Lebih lanjut, pihaknya juga menyatakan pentingnya menjaga daya beli kelas menengah, yang merupakan motor penggerak utama ekonomi Indonesia. Selain itu, pemerintah juga terus memperluas akses pendidikan dan kesehatan bagi masyarakat melalui program Kartu Indonesia Pintar dan Jaminan Kesehatan Nasional.

Sebelumnya, pemerintah Indonesia menargetkan pertumbuhan ekonomi tahun 2025 sebesar 8%. Untuk mendukung pencapaian tersebut, strategi yang diterapkan pemerintah fokus pada penguatan daya beli masyarakat, memperkuat sektor riil, serta menciptakan iklim usaha yang lebih produktif dan efisien. Dalam kuartal II 2025, pemerintah melanjutkan kebijakan stimulus fiskal yang sudah dimulai sejak awal tahun, terutama melalui percepatan realisasi belanja negara, program bantuan sosial, dan dukungan terhadap konsumsi masyarakat. Stimulus ini bertujuan agar daya beli tetap terjaga di tengah tantangan global dan ketidakpastian ekonomi.
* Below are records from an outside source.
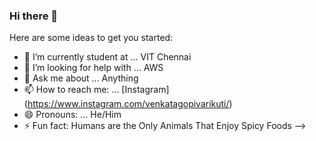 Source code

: ### Hi there 👋



Here are some ideas to get you started:

- 🔭 I’m currently student at ... VIT Chennai
- 🤔 I’m looking for help with ... AWS
- 💬 Ask me about ... Anything
- 📫 How to reach me: ... [Instagram] (https://www.instagram.com/venkatagopivarikuti/)
- 😄 Pronouns: ... He/Him
- ⚡ Fun fact: Humans are the Only Animals That Enjoy Spicy Foods
-->

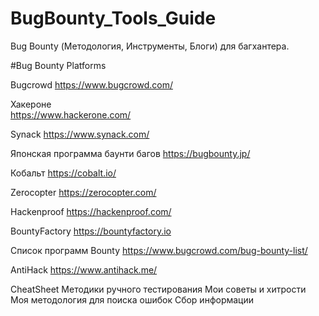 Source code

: # BugBounty_Tools_Guide
Bug Bounty (Методология, Инструменты, Блоги) для  багхантера. 




#Bug Bounty Platforms

Bugcrowd 
https://www.bugcrowd.com/

Хакероне  
https://www.hackerone.com/

Synack 
https://www.synack.com/

Японская программа баунти багов 
https://bugbounty.jp/

Кобальт 
https://cobalt.io/

Zerocopter 
https://zerocopter.com/

Hackenproof 
https://hackenproof.com/

BountyFactory 
https://bountyfactory.io

Список программ Bounty 
https://www.bugcrowd.com/bug-bounty-list/

AntiHack 
https://www.antihack.me/


CheatSheet
Методики ручного тестирования
Мои советы и хитрости
Моя методология для поиска ошибок
Сбор информации 














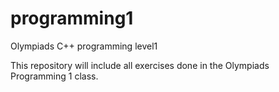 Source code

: programming1
============

Olympiads C++ programming level1

This repository will include all exercises done in the Olympiads Programming 1 class.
Salah satu fokus utama adalah percepatan realisasi belanja kementerian dan lembaga, khususnya yang berdampak langsung pada masyarakat dan kegiatan produktif. Pemerintah juga memaksimalkan program perlindungan sosial seperti bantuan pangan, subsidi energi, dan bantuan pendidikan. Selain itu, untuk menjaga momentum konsumsi pasca-Lebaran, berbagai program promosi perdagangan serta pelonggaran fiskal tetap diberlakukan. Pemerintah juga terus mendorong penyaluran Kredit Usaha Rakyat (KUR) dan pembiayaan ultra mikro sebagai bentuk dukungan konkret kepada pelaku UMKM yang menjadi tulang punggung ekonomi nasional.

Pemerintah juga menempatkan industrialisasi dan hilirisasi sebagai pilar utama pertumbuhan ekonomi jangka menengah. Sumber daya alam unggulan seperti nikel, tembaga, kelapa sawit, hingga rumput laut menjadi fokus pengembangan melalui kawasan industri dan Kawasan Ekonomi Khusus (KEK). Dengan meningkatkan nilai tambah di dalam negeri, pemerintah berharap dapat memperkuat daya saing produk Indonesia di pasar internasional dan menciptakan lapangan kerja baru.

Langkah lain yang tak kalah strategis adalah reformasi regulasi. Pemerintah meluncurkan Peraturan Pemerintah (PP) Nomor 8 Tahun 2025 tentang Devisa Hasil Ekspor (DHE) yang mewajibkan eksportir menyimpan 100% hasil ekspornya di dalam negeri selama minimal 12 bulan. Kebijakan ini dimaksudkan untuk menjaga stabilitas nilai tukar dan memperkuat cadangan devisa.

Tak hanya fokus ke dalam negeri, pemerintah juga memperkuat kerja sama internasional. Indonesia tengah menyelesaikan perundingan perjanjian perdagangan bebas dengan Uni Eropa (EU-CEPA), serta memperkuat posisinya di forum internasional seperti BRICS dan OECD. Langkah ini menunjukkan keseriusan Indonesia untuk memperluas pasar ekspor, menarik investasi asing, dan mengadopsi standar tata kelola global.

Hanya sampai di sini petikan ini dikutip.